Growth Hormone Secretagogues: A New Era for Anabolic and Metabolic Therapies
Background
Growth hormone (GH) plays a crucial role in growth, metabolism, and body composition. Traditional GH replacement therapy, while effective for GH deficiency, often requires daily injections and can be costly. There was a significant need for orally active compounds that could stimulate the body's own GH production, offering a more convenient and potentially safer therapeutic approach.

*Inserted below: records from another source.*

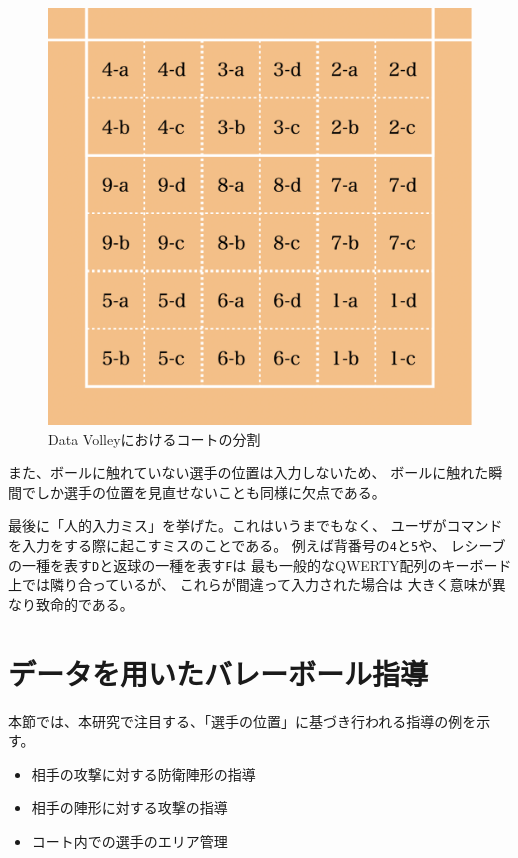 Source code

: \documentclass[a4j, fleqn, 12pt]{jsreport}
\begin{document}
        \begin{figure}[ht]
            \centering
            \includegraphics[width=0.8\hsize]{images/areas.png}
            \caption{Data Volleyにおけるコートの分割}
            \label{fig:area}
        \end{figure}

        また、ボールに触れていない選手の位置は入力しないため、
        ボールに触れた瞬間でしか選手の位置を見直せないことも同様に欠点である。

        最後に「人的入力ミス」を挙げた。これはいうまでもなく、
        ユーザがコマンドを入力をする際に起こすミスのことである。
        例えば背番号の\verb|4|と\verb|5|や、
        レシーブの一種を表す\verb|D|と返球の一種を表す\verb|F|は
        最も一般的なQWERTY配列のキーボード上では隣り合っているが、
        これらが間違って入力された場合は
        大きく意味が異なり致命的である。

    \section{データを用いたバレーボール指導}
        本節では、本研究で注目する、「選手の位置」に基づき行われる指導の例を示す。

        \begin{itemize}
            \item 相手の攻撃に対する防衛陣形の指導
            \item 相手の陣形に対する攻撃の指導
            \item コート内での選手のエリア管理
        \end{itemize}
\end{document}

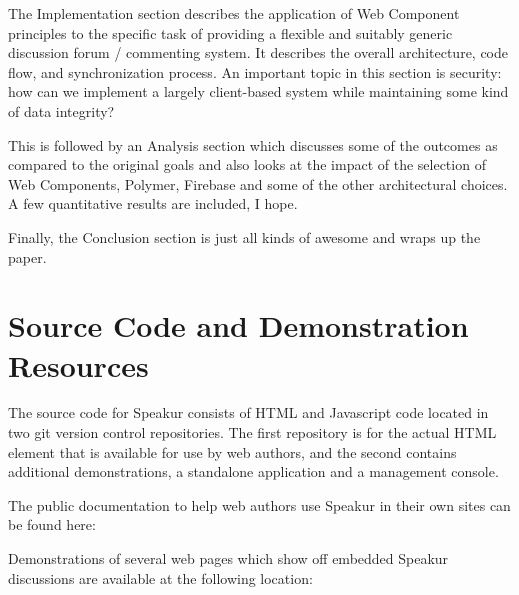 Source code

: The Implementation section describes the application of Web Component principles to the specific task of providing a flexible and suitably generic discussion forum / commenting system. 
It describes the overall architecture, code flow, and synchronization process. 
An important topic in this section is security: how can we implement a largely client-based system while maintaining some kind of data integrity?

This is followed by an Analysis section which discusses some of the outcomes as compared to the original goals and also looks at the impact of the selection of Web Components, Polymer, Firebase and some of the other architectural choices. A few quantitative results are included, I hope.

Finally, the Conclusion section is just all kinds of awesome and wraps up the paper. 

\section{Source Code and Demonstration Resources}
%

The source code for Speakur consists of HTML and Javascript code located in two git version control repositories. The first repository is for the actual
HTML element that is available for use by web authors, and the second contains additional demonstrations, a standalone application and a management console.

The public documentation to help web authors use Speakur in their own sites can be found here:


Demonstrations of several web pages which show off embedded Speakur discussions are available at the following location:


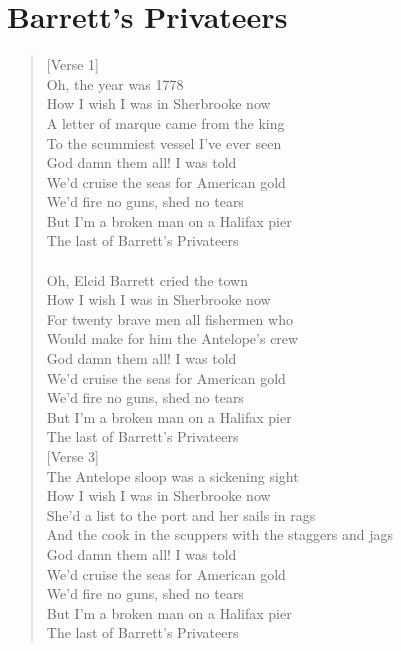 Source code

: \documentclass[11pt]{article}
\begin{document}
\section{Barrett's Privateers}
\label{sec:org03d97a4}
\begin{verse}
[Verse 1]\\
Oh, the year was 1778\\
How I wish I was in Sherbrooke now\\
A letter of marque came from the king\\
To the scummiest vessel I've ever seen\\
God damn them all! I was told\\
We'd cruise the seas for American gold\\
We'd fire no guns, shed no tears\\
But I'm a broken man on a Halifax pier\\
The last of Barrett's Privateers\\
[Verse 2]\\
Oh, Elcid Barrett cried the town\\
How I wish I was in Sherbrooke now\\
For twenty brave men all fishermen who\\
Would make for him the Antelope's crew\\
God damn them all! I was told\\
We'd cruise the seas for American gold\\
We'd fire no guns, shed no tears\\
But I'm a broken man on a Halifax pier\\
The last of Barrett's Privateers\\
\vspace*{1em}
[Verse 3]\\
The Antelope sloop was a sickening sight\\
How I wish I was in Sherbrooke now\\
She'd a list to the port and her sails in rags\\
And the cook in the scuppers with the staggers and jags\\
God damn them all! I was told\\
We'd cruise the seas for American gold\\
We'd fire no guns, shed no tears\\
But I'm a broken man on a Halifax pier\\
The last of Barrett's Privateers\\
\vspace*{1em}

\end{verse}
\end{document}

This review synthesized the understanding of growth hormone secretagogues (GHSs) and their therapeutic potential up to 2005.
Results
The review highlighted the discovery of ghrelin as the endogenous ligand for the GHS-R1a receptor, revolutionizing the understanding of GH regulation. Synthetic GHSs, both peptidyl (e.g., GHRP-2) and non-peptidyl (e.g., MK-677), were shown to potently stimulate GH release. For instance, MK-677 administered orally at 25 mg/day in healthy adults consistently increased mean 24-hour GH secretion by up to 60% and IGF-1 levels by 20-30% over 8 weeks. Peptidyl GHSs like GHRP-6 demonstrated a 2-3 fold increase in pulsatile GH release compared to placebo, albeit with shorter half-lives. Beyond GH, GHSs were found to have direct effects on appetite, body composition, and bone metabolism, often independent of GH. The review underscored that non-peptidyl GHSs, particularly MK-677, offered the significant advantage of oral bioavailability and sustained GH elevation, making them highly promising candidates for chronic therapeutic use.
Why It Matters
The development of GHSs represents a paradigm shift in treating conditions associated with GH deficiency or catabolic states. These compounds offer a non-invasive, orally active alternative to recombinant GH, potentially expanding access to anabolic therapies. This research laid the groundwork for future clinical applications in treating age-related sarcopenia, frailty, adult growth hormone deficiency, and cachexia associated with chronic diseases. Further research, including larger Phase II and III human trials, is crucial to fully establish their long-term safety and efficacy across diverse patient populations.